◆ **PROBLEM TO SOLVE**: Gather all lines in the records below that include the word "eficiente".

◆ **INFORMATION SHOWN**:

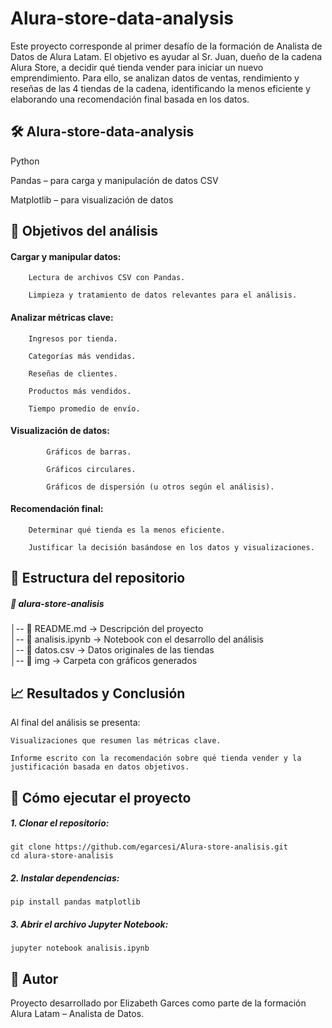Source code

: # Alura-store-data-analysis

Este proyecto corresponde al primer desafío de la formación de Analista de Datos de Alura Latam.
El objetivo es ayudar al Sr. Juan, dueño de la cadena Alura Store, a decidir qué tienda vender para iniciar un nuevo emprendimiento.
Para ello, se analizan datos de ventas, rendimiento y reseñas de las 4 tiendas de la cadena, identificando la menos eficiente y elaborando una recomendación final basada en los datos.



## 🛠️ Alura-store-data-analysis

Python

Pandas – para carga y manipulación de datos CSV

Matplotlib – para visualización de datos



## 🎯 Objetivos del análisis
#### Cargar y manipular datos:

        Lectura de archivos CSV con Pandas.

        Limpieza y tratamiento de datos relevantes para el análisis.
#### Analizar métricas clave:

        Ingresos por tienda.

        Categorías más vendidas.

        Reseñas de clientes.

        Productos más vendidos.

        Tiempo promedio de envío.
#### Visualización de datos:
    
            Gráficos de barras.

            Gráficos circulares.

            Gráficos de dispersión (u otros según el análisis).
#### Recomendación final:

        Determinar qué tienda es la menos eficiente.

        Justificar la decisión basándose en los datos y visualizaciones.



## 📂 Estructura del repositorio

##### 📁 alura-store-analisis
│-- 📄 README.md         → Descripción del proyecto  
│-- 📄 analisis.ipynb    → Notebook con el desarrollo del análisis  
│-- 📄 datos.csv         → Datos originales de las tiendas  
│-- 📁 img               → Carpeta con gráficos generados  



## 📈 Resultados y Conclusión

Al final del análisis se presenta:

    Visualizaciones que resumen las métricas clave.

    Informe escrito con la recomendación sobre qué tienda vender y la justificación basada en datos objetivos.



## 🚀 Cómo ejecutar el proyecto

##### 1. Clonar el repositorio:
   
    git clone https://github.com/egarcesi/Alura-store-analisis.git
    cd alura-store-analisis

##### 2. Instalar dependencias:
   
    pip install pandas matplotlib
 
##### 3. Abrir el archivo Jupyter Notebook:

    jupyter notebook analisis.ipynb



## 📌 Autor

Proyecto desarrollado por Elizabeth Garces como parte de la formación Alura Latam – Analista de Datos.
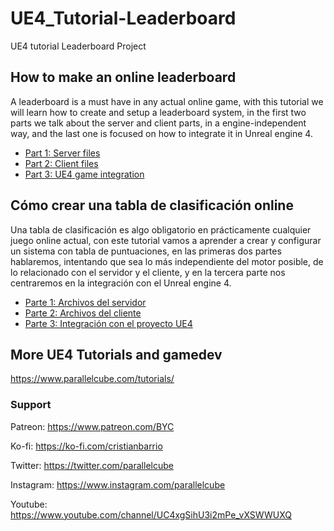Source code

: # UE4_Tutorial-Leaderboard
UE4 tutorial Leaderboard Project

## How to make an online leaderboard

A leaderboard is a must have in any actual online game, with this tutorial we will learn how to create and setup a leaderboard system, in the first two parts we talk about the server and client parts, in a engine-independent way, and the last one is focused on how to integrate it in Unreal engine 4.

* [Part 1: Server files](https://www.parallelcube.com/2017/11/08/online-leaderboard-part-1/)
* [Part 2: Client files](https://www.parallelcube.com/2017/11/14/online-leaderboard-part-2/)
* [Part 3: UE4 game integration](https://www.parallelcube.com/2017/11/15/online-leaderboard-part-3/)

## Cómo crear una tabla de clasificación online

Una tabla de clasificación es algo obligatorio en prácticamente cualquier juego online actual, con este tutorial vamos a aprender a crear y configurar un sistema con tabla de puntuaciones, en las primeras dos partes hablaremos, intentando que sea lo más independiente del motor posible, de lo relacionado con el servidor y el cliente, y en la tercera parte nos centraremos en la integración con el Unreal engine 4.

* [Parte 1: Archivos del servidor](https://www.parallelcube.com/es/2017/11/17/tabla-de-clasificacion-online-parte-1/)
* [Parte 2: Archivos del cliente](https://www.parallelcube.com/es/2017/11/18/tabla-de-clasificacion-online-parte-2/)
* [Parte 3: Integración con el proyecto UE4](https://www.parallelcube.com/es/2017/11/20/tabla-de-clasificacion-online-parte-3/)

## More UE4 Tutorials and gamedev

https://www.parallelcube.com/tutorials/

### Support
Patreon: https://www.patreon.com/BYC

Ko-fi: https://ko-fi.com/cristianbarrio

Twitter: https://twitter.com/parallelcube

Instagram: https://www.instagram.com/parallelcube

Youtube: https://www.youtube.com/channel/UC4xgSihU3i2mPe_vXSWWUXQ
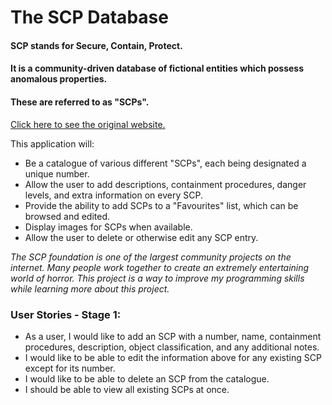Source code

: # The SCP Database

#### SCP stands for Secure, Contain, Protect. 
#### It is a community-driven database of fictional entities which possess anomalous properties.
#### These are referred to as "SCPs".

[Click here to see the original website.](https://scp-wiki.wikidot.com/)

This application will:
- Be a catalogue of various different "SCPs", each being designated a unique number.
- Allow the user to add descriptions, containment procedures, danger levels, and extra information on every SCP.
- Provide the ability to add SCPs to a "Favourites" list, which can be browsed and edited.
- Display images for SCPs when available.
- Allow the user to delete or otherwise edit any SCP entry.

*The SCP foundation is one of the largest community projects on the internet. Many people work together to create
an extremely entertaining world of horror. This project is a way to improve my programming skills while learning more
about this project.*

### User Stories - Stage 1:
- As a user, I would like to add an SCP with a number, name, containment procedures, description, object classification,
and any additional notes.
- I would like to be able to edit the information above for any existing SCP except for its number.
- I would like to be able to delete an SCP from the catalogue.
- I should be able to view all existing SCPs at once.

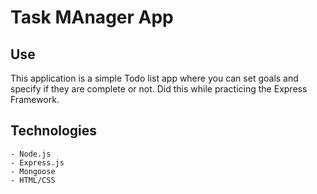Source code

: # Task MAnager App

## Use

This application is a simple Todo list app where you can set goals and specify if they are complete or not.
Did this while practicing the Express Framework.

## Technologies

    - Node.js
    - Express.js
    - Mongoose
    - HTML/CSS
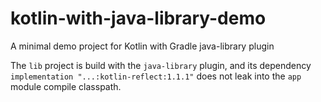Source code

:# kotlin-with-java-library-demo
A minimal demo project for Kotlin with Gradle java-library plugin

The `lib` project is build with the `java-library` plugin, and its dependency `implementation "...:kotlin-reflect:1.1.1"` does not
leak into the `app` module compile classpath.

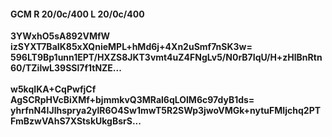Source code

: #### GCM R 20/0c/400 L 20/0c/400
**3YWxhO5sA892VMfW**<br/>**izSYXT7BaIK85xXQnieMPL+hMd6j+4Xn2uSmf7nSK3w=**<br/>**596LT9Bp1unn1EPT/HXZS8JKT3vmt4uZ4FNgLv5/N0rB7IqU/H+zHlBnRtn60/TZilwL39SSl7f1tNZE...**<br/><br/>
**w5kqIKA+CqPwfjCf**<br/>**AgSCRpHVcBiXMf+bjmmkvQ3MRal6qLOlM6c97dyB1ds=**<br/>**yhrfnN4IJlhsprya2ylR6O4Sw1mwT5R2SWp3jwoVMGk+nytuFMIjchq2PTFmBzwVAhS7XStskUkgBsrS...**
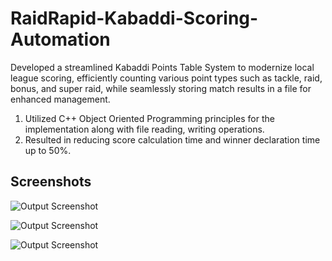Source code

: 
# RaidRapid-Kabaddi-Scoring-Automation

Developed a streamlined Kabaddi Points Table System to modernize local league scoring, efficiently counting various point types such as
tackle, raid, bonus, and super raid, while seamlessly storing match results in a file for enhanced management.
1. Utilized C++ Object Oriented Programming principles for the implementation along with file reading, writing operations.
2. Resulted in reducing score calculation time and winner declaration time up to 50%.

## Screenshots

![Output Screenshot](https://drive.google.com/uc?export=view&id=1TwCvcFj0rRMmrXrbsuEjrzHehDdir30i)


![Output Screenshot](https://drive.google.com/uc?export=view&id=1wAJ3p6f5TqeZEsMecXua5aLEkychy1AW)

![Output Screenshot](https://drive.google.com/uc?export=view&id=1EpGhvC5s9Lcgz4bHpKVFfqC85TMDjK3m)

◆ **ANSWER FOR THIS EXERCISE**:
Para ello, se analizan datos de ventas, rendimiento y reseñas de las 4 tiendas de la cadena, identificando la menos eficiente y elaborando una recomendación final basada en los datos.
        Determinar qué tienda es la menos eficiente.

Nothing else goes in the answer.